Consequences:
Unintentional modification of data values can cause arbitrarily bad system behavior, even if only one bit is modified. Therefore, safety critical systems should take measures to prevent or detect such corruptions, consistent with the estimated risk of hardware-induced data corruption and anticipated software quality. Note that even best practices may not prevent corruption due to software concurrency defects.
Accepted Practices:
- When hardware data corruption may occur and automatic error correction is desired, use a hardware single error correction/multiple error detection circuitry (SECMED) form of Error Detection and Correction circuitry (EDAC), sometimes just called Error Correcting Code circuitry (ECC) for all bytes of RAM. This would protect against hardware memory corruption, including hardware corruption of operating system variables. However, it does not protect against software memory corruption.

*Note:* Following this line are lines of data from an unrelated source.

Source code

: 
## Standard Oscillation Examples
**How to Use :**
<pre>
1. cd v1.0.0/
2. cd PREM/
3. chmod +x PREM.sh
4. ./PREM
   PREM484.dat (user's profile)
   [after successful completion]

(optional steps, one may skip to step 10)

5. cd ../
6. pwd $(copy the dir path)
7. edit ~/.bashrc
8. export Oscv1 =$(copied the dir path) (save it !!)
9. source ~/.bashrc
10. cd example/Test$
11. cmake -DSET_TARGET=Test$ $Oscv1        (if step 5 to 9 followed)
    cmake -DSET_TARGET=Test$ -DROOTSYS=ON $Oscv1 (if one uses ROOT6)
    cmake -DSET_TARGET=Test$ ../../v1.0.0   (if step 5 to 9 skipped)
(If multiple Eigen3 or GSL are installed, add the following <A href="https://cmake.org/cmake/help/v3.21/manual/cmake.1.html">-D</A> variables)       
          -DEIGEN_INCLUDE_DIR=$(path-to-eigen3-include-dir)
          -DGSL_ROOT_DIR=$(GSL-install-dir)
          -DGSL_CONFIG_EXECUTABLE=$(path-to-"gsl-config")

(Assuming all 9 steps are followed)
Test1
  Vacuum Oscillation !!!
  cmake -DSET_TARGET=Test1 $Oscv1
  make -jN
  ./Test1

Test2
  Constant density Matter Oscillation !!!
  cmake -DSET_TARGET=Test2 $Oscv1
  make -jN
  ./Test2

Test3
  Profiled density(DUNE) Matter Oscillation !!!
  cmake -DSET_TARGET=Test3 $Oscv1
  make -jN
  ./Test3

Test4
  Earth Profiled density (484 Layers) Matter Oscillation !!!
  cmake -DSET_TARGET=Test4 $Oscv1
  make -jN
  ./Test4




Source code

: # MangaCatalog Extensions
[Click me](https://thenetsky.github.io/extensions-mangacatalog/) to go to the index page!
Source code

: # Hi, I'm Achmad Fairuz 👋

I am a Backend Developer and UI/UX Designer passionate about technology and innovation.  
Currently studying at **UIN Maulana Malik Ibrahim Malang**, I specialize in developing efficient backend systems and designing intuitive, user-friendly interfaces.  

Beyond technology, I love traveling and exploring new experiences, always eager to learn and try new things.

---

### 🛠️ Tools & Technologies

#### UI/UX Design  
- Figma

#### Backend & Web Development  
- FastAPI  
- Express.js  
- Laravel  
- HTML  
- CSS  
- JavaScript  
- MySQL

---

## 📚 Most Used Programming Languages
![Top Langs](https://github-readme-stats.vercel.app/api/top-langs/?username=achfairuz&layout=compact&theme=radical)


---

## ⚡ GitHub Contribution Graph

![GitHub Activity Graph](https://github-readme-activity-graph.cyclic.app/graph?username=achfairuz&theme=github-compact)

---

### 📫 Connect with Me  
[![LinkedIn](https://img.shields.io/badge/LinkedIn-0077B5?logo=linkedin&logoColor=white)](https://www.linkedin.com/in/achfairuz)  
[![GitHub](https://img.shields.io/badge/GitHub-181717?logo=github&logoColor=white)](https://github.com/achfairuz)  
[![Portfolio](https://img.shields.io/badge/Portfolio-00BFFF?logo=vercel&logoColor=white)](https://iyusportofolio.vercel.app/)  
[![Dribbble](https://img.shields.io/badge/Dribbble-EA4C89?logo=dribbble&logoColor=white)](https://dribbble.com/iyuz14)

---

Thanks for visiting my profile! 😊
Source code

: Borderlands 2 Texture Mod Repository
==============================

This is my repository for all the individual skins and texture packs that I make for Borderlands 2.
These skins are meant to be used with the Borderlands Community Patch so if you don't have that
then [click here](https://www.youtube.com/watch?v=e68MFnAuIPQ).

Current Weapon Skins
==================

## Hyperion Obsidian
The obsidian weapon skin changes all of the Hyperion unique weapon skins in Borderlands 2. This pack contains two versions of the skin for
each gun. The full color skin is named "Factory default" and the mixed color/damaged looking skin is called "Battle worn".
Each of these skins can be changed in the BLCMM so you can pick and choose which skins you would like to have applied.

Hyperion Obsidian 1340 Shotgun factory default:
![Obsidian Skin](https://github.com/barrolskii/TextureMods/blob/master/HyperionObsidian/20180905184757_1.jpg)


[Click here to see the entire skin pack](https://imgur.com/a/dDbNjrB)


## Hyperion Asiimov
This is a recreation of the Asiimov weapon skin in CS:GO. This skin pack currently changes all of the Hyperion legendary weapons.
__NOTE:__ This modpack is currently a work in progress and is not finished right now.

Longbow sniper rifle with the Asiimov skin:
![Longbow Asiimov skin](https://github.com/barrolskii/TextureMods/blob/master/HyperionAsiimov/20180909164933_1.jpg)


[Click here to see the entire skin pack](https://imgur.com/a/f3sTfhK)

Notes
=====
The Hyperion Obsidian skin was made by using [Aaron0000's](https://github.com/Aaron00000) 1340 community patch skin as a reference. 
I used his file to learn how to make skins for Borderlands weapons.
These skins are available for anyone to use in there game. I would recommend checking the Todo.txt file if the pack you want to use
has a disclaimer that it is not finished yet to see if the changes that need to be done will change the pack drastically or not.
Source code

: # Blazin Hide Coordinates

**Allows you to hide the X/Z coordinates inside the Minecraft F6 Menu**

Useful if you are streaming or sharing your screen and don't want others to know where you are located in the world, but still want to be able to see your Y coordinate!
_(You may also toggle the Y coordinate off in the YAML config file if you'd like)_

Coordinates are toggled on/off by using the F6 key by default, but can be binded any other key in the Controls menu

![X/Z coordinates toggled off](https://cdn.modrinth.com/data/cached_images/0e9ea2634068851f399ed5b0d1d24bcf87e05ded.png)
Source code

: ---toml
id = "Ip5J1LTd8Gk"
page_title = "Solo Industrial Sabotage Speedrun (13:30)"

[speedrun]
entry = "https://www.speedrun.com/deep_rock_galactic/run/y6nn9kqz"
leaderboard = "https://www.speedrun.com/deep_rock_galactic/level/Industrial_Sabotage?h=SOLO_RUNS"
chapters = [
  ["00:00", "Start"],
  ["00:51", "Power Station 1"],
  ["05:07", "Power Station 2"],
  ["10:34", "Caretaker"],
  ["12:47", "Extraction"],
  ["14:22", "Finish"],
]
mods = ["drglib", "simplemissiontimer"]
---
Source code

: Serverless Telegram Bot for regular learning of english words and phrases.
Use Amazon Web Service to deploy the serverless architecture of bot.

- Use a software approach such as a cyclic redundancy code CRC (preferred), or checksum to detect a corrupted program image, and test for corruption at least when the system is booted.
- Use a software approach such as keeping redundant copies to detect software data corruption of RAM values.
- Use fault injection to test data corruption detection and correction mechanisms.
- Perform memory tests to ensure there are no hard faults.
Discussion:
Safety
critical systems must protect against data corruption to avoid small changes in
data which can render the system unsafe. Even a single bit in memory changing
in the wrong way could cause a system to change from being safe to unsafe. To
guard against this, various schemes for memory corruption detection and
prevention are used.
Effect of a bit flip (Source: http://dependablesystem.blogspot.com/2012/05/flip-happens.html)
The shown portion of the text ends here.